The following is from a post I made on the Autism Speaks forums. I addressed it to the parents of autistic kids who have only seen neurodiversity and autistic self-advocates as being against helping their kids, to demonstrate the realities of what it means to be against cure, to show that we're not just some highly successful math geniuses who think autism is just a difference rather than both a difference and a disability. Don't think it was very effective, though, considering nobody has replied besides me (only 36 views, too).
I hate to see the polarization between autistic self-advocates who are against cure and the people of autism speaks and cure autism now. Because the truth is that we are all out to help improve the lot of autistics, and it's a shame to see people so easily become divided.
It happens when an aspie writes cocky that they are superior to NTs. It happens when accepting autism becomes dirty words with implication that we are to ignore people's difficulties that are due to disability and pretend that they don't struggle.
These, of course, are the more extreme of the both sides, and they do not represent the true motivations behind the causes - which, as stated already, are for the bright futures of autistics who are all too often left in the dust.
The truth is, accepting autism doesn't mean letting kids bang their heads and pretend that autism is a wonderful, positive thing that everyone should want. It means looking at the various limitations and disability and helping the person to adapt to the world and, where reasonable to adapt the world to autism. Most people I have read on this board seem to already fit this description of loving their kids as they are and wanting to help them get along, except that they also express the desire for a cure.
Autistic anti-cure self-advocates support helping people to talk, or if that doesn't work, to help them to communicate by typing or signing or such. And of course to also try to help with self-help skills (I myself am 17 and can't brush my own hair that is about shoulder-length by myself. I have, however, learned toileting skills and how to wash myself).
So I identify as autistic (Diagnosed Asperger's age 10). However, I am not so reactionary that, just because I am adamantly against cure for autism that I would deem anybody who supports it to be some "conformist NT" or some such nonsense. I want to write on behalf of autistic self-advocates who, like me, reject these extreme views. (The extreme people tend to be far more proliferate (is this a word? I tend to use words that I have no idea what they mean) and so are more noticeable.
I understand that there are many people whose needs for supports and services far outweigh mine. I speak, have the self-help skills I mention, and such things. In fact, I for a long time, while completely against curing Asperger's/HFA, wholly supported curing LFA autistics. It wasn't until this summer that I reevaluated my views and realized that I had been misguided.
Through the Internet, I got to converse with and read from autistic people who are considdered classically low-functioning Kanner's type autism.
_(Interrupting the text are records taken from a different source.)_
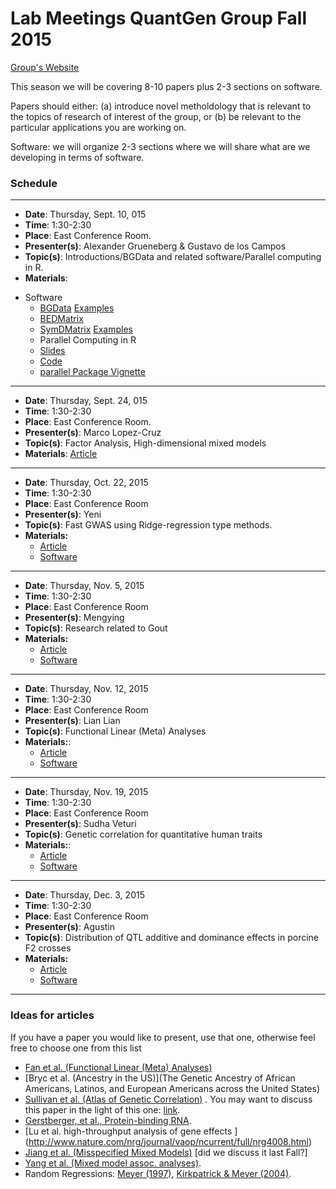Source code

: # Lab Meetings QuantGen Group Fall 2015

[Group's Website](http://quantgen.github.io/)


This season we will be covering 8-10 papers plus 2-3 sections on software.

Papers should either: (a) introduce novel metholdology that is relevant to the topics of research of interest of the group, or (b) be relevant to the particular applications you are working on. 

Software: we will organize 2-3 sections where we will share what are we developing in terms of software. 


### Schedule

--------------------------------------

 * **Date**:  Thursday, Sept. 10, 015
 * **Time**: 1:30-2:30
 * **Place**: East Conference Room.
 * **Presenter(s)**: Alexander Grueneberg  & Gustavo de los Campos
 * **Topic(s)**:     Introductions/BGData and related software/Parallel computing in R.    
 * **Materials**:    
  - Software
    - [BGData](https://github.com/QuantGen/BGData)  [Examples](https://github.com/quantgen/bgdata)
    - [BEDMatrix](https://github.com/QuantGen/BEDMatrix)
    - [SymDMatrix](https://github.com/gdlc/symDMatrix) [Examples](https://github.com/gdlc/symDMatrix)
    - Parallel Computing in R
    - [Slides](https://docs.google.com/presentation/d/1fLX0d65FZAEOJ1MA-TZtvRSnnks45BfbsRzfWNuIXkI/edit?usp=sharing)
    - [Code](https://gist.github.com/agrueneberg/2a9649bcf858193b69db)
    - [parallel Package Vignette](https://stat.ethz.ch/R-manual/R-devel/library/parallel/doc/parallel.pdf)

-----------------------------------

 * **Date**:  Thursday, Sept. 24, 015
 * **Time**: 1:30-2:30
 * **Place**: East Conference Room.
 * **Presenter(s)**: Marco Lopez-Cruz
 * **Topic(s)**:     Factor Analysis, High-dimensional mixed models
 * **Materials**:    [Article](https://github.com/QuantGen/LAB-FALL-2015/blob/master/FA_Marco.pdf)
 
--------------------------------------

  * **Date**:  Thursday, Oct. 22, 2015
  * **Time**: 1:30-2:30
  * **Place**: East Conference Room
  * **Presenter(s)**: Yeni
  * **Topic(s)**: Fast GWAS using Ridge-regression type methods.     
  * **Materials:**
    * [Article](https://github.com/QuantGen/LAB-FALL-2015/blob/master/Gualdron-Duarte%20et%20al%202014_Yeni.pdf)
    * [Software]()
    
--------------------------------------------

  * **Date**:  Thursday, Nov. 5, 2015
  * **Time**: 1:30-2:30
  * **Place**: East Conference Room
  * **Presenter(s)**: Mengying
  * **Topic(s)**: Research related to Gout     
  * **Materials:**
    * [Article]()
    * [Software]()
    
--------------------------------------------

  * **Date**:  Thursday, Nov. 12, 2015
  * **Time**: 1:30-2:30
  * **Place**: East Conference Room
  * **Presenter(s)**: Lian Lian
  * **Topic(s)**:   Functional Linear (Meta) Analyses 
  * **Materials:**: 
    * [Article](http://www.genetics.org/content/200/4/1089.full.pdf+html)
    * [Software]()
    
--------------------------------------------
  * **Date**:  Thursday, Nov. 19, 2015
  * **Time**: 1:30-2:30
  * **Place**: East Conference Room
  * **Presenter(s)**: Sudha Veturi
  * **Topic(s)**:   Genetic correlation for quantitative human traits
  * **Materials:**: 
    * [Article](http://biorxiv.org/content/early/2015/01/27/014498)
    * [Software]()
    
--------------------------------------------

  * **Date**:  Thursday, Dec. 3, 2015
  * **Time**: 1:30-2:30
  * **Place**: East Conference Room
  * **Presenter(s)**: Agustin
  * **Topic(s)**: Distribution of QTL additive and dominance effects in porcine F2 crosses     
  * **Materials:**
    * [Article](https://github.com/QuantGen/LAB-FALL-2015/blob/master/Augstin%20-%20Bennewitz_et_al-2010-Journal_of_Animal_Breeding_and_Genetics.pdf)
    * [Software]()
    
--------------------------------------------


### Ideas for articles

If you have a paper you would like to present, use that one, otherwise feel free to choose one from this list

* [Fan et al. (Functional Linear (Meta) Analyses)](http://www.genetics.org/content/200/4/1089.full.pdf+html)
* [Bryc et al. (Ancestry in the US)](The Genetic Ancestry of African Americans, Latinos, and European Americans across the United States)
* [ Sullivan et al. (Atlas of Genetic Correlation)](http://biorxiv.org/content/early/2015/01/27/014498) . You may want to discuss this paper in the light of this one: [link](http://www.genetics.org/content/early/2015/07/23/genetics.115.179978.abstract).
* [Gerstberger, et al., Protein-binding RNA](http://www.nature.com/nrg/journal/v15/n12/full/nrg3813.html).
* [Lu et al. high-throughput analysis of gene effects ] (http://www.nature.com/nrg/journal/vaop/ncurrent/full/nrg4008.html)
* [ Jiang et al. (Misspecified Mixed Models)](http://arxiv.org/abs/1404.2355 )  [did we discuss it last Fall?]
* [ Yang et al. (Mixed model assoc. analyses)](http://www.nature.com/ng/journal/v46/n2/full/ng.2876.html).
* Random Regressions: [Meyer (1997)](http://www.biomedcentral.com/content/pdf/1297-9686-30-3-221.pdf), [Kirkpatrick & Meyer (2004)](http://www.genetics.org/content/168/4/2295.short).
People who were, variously, mentally retarded, or nonverbal, or lacked in many "basic" self-help skills. Usually fit more than one of these descriptors. And they are against cure, too.
I am only asking that you reevaluate your views of autistic self-advocates and the goal of a cure. I will not try to use scare or sympathy tactics to try to sway you. Of course autism isn't easy. And even though I am what would be called high-functioning, I don't feel any advantages or special gifts that I attribute to autism. My heightened senses, they lead me to sensory overload. It is a foreign concept to me what it is to derive pleasure from this sensitivity.
So I don't feel I have any "autistic gifts" and most certainly not savant abilities. In any case, it is my whole point that people of all opinions and backgrounds and experiences need to tone it down, consider the perspective of the other side, and to look at things a little less narrowly.
After all, some of the deficits of autism (theory of mind, perspective-taking, self-absorption) are also as commonly universal in NTs, except that the deficits are expressed differently and to different degrees (such as, a NT who would pass the Sally-Anne test but doesn't understand why her sister could possibly prefer strawberry over chocolate, or the autistic who fails miserably the Sally-Anne test but considers the differing views and experiences of a cyber-audience - such as me).
I want to add that the last example gives impression that it is meant to categorize NTs as unviersally having the skill of passing the test while not considering other people's different perspectives or autistics as universally being unable to pass the test but being able to see other people's point of view. I was just trying to show how it is dangerous to oversimplify the categories and in doing this did the same. I have known online and in person many NTs and autistics who are the opposite of the example, which was intended to be a randomly selected (apparent) contradiction of the definition of the skills and deficits that NTs and autistics are presumed to have. To show that it is not so cut-and-dried as professionals sometimes make it seem.
24 November 2007
Autistic Self-Advocacy Myths
Subscribe to:
Post Comments (Atom)
2 comments:
I admire your intelligence and your insight. Your views are similar to my own. If you can find the time, I'd love to speak with you in further detail. What's your preferred means of online communication?
ASAN (www.autisticadvocacy.org) could use the support of people like yourself in helping to bring the autistic community's message to the general public.
Your views are also similar to my own too. I belived that it is their personal chorce to wanted to be cured or not to be cured instand of judging each other no matter if they are FHA, AS, MFA, LFA, or whatever.